Figure 1.

Schematic of T-cell development in the thymus. Major landmarks for T cell developmental stages are CD4 and CD8. CD4⁻ CD8⁻: “DN”; CD4⁺ CD8⁺: “DP,” CD4⁺ CD8⁻: “CD4SP”; CD4⁻ CD8⁺: “CD8SP.” All events described in this review occur within the DN stages, which are divided by other markers.
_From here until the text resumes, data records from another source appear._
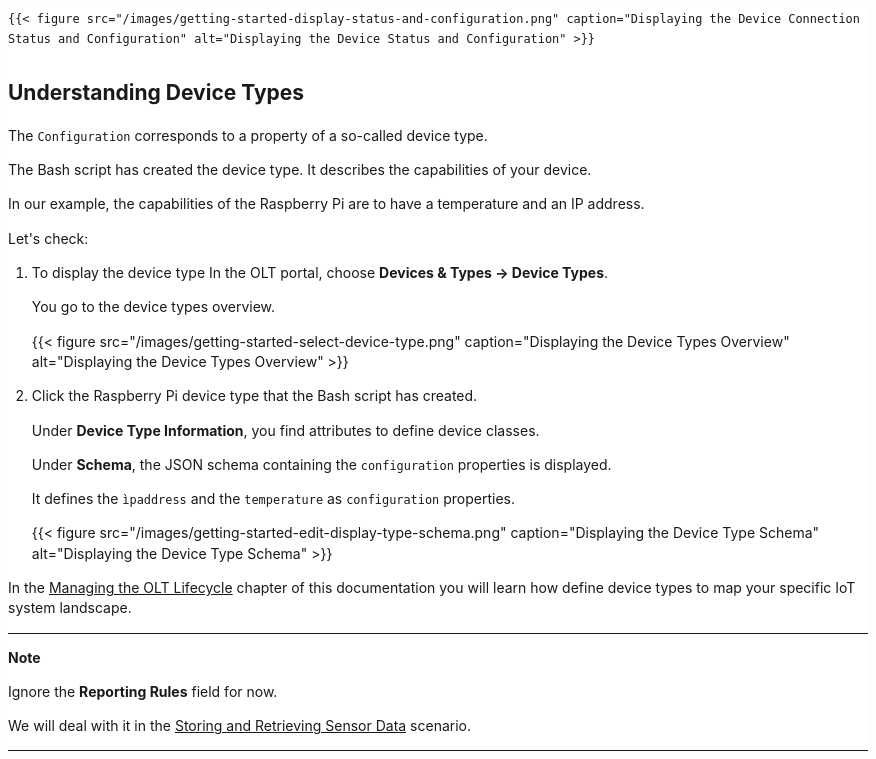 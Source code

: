 	{{< figure src="/images/getting-started-display-status-and-configuration.png" caption="Displaying the Device Connection Status and Configuration" alt="Displaying the Device Status and Configuration" >}}	

## Understanding Device Types

The `Configuration` corresponds to a property of a so-called device type.

The Bash script has created the device type. It describes the capabilities of your device.

In our example, the capabilities of the Raspberry Pi are to have a temperature and an IP address.

Let's check:
	
1. To display the device type In the OLT portal, choose **Devices & Types -> Device Types**.

	You go to the device types overview.

	{{< figure src="/images/getting-started-select-device-type.png" caption="Displaying the Device Types Overview" alt="Displaying the Device Types Overview" >}}	

2. Click the Raspberry Pi device type that the Bash script has created.

	Under **Device Type Information**, you find attributes to define device classes.

	Under **Schema**, the JSON schema containing the `configuration` properties is displayed.
	
	It defines the `ìpaddress` and the `temperature` as `configuration` properties.
	
	{{< figure src="/images/getting-started-edit-display-type-schema.png" caption="Displaying the Device Type Schema" alt="Displaying the Device Type Schema" >}}	
		
In the [Managing the OLT Lifecycle](/devices/) chapter of this documentation you will learn how define device types to map your specific IoT system landscape.

---
	
**Note**
	
Ignore the **Reporting Rules** field for now.
	
We will deal with it in the [Storing and Retrieving Sensor Data](/devices/reporting-getting-started/) scenario. 
	
---

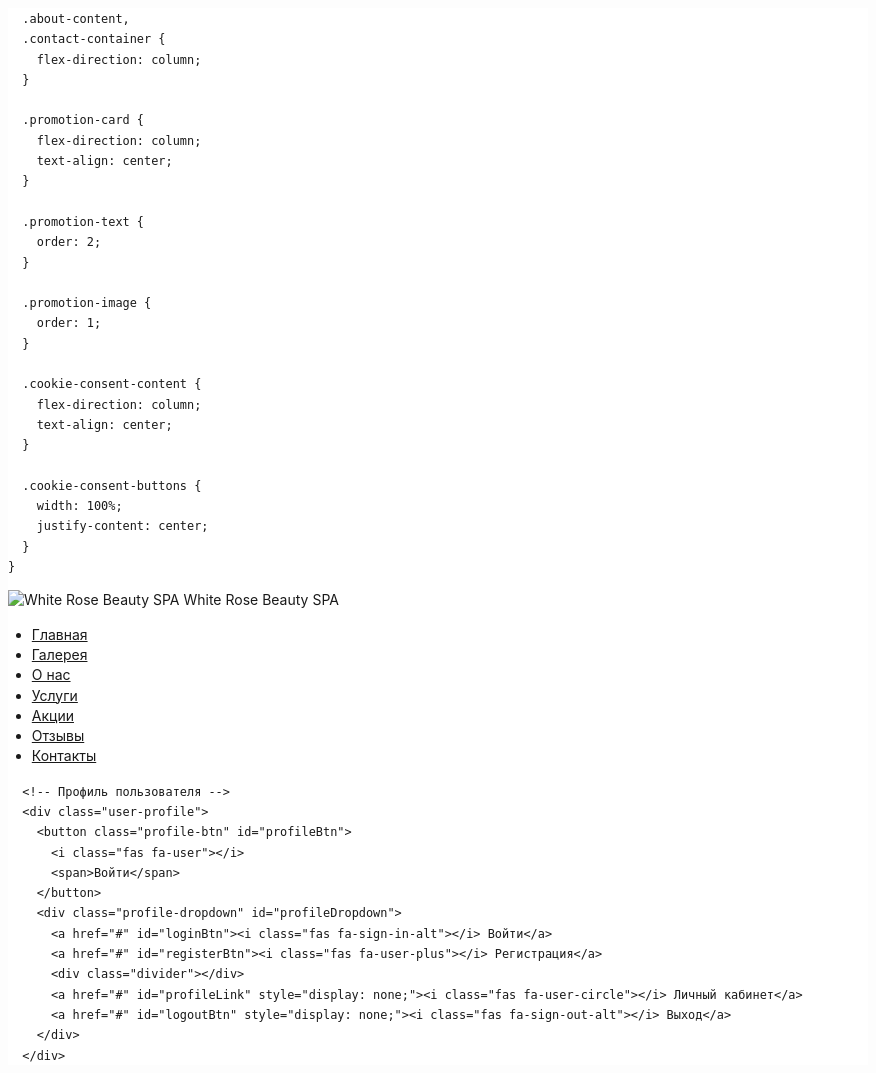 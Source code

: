       .about-content,
      .contact-container {
        flex-direction: column;
      }
      
      .promotion-card {
        flex-direction: column;
        text-align: center;
      }
      
      .promotion-text {
        order: 2;
      }
      
      .promotion-image {
        order: 1;
      }
      
      .cookie-consent-content {
        flex-direction: column;
        text-align: center;
      }
      
      .cookie-consent-buttons {
        width: 100%;
        justify-content: center;
      }
    }
  </style>
</head>
<body>
  
  <nav>
    <div class="nav-container">
      <div class="logo">
        <img src="https://via.placeholder.com/50" alt="White Rose Beauty SPA">
        <span>White Rose Beauty SPA</span>
      </div>
      <ul class="nav-links">
        <li><a href="#home">Главная</a></li>
        <li><a href="#gallery">Галерея</a></li>
        <li><a href="#about">О нас</a></li>
        <li><a href="#services">Услуги</a></li>
        <li><a href="#promotions">Акции</a></li>
        <li><a href="#testimonials">Отзывы</a></li>
        <li><a href="#contact">Контакты</a></li>
      </ul>
      
      <!-- Профиль пользователя -->
      <div class="user-profile">
        <button class="profile-btn" id="profileBtn">
          <i class="fas fa-user"></i>
          <span>Войти</span>
        </button>
        <div class="profile-dropdown" id="profileDropdown">
          <a href="#" id="loginBtn"><i class="fas fa-sign-in-alt"></i> Войти</a>
          <a href="#" id="registerBtn"><i class="fas fa-user-plus"></i> Регистрация</a>
          <div class="divider"></div>
          <a href="#" id="profileLink" style="display: none;"><i class="fas fa-user-circle"></i> Личный кабинет</a>
          <a href="#" id="logoutBtn" style="display: none;"><i class="fas fa-sign-out-alt"></i> Выход</a>
        </div>
      </div>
ETP: Kit⁺⁺ CD44⁺ CD25⁻; DN2a: Kit⁺⁺ CD44⁺ CD25⁺; DN2b: Kit⁺ CD44⁺ CD25⁺; DN3a: Kit⁻ CD44⁻ CD25⁺ CD28⁻; DN3b: Kit⁻ CD44⁻ CD25⁺ CD28⁺; DN4: Kit⁻ CD44⁻ CD25⁻ CD28⁺. Stages up through DN3a do not depend on T-cell receptor gene rearrangement status and are called “Pro-T cells.” Many cell cycles occur between the ETP stage and commitment, more in post-natal T cell development and fewer in fetal T-cell development. The trends in PU.1 expression, the timing of intrinsic cell commitment to the T-cell lineage, and the stages that depend on Notch signaling from the thymic microenvironment are shown. Gray or blue regions depict thymic cortex. Lighter region depicts thymic medulla, where final maturation of developing T cells takes place. CD4SP: maturing T helper cells. CD8SP: maturing T cytotoxic cells. Treg: thymically derived regulatory T cells. iNKT: Natural Killer T cells with invariant T cell receptors [Schematic adapted from Rothenberg et al. (34)].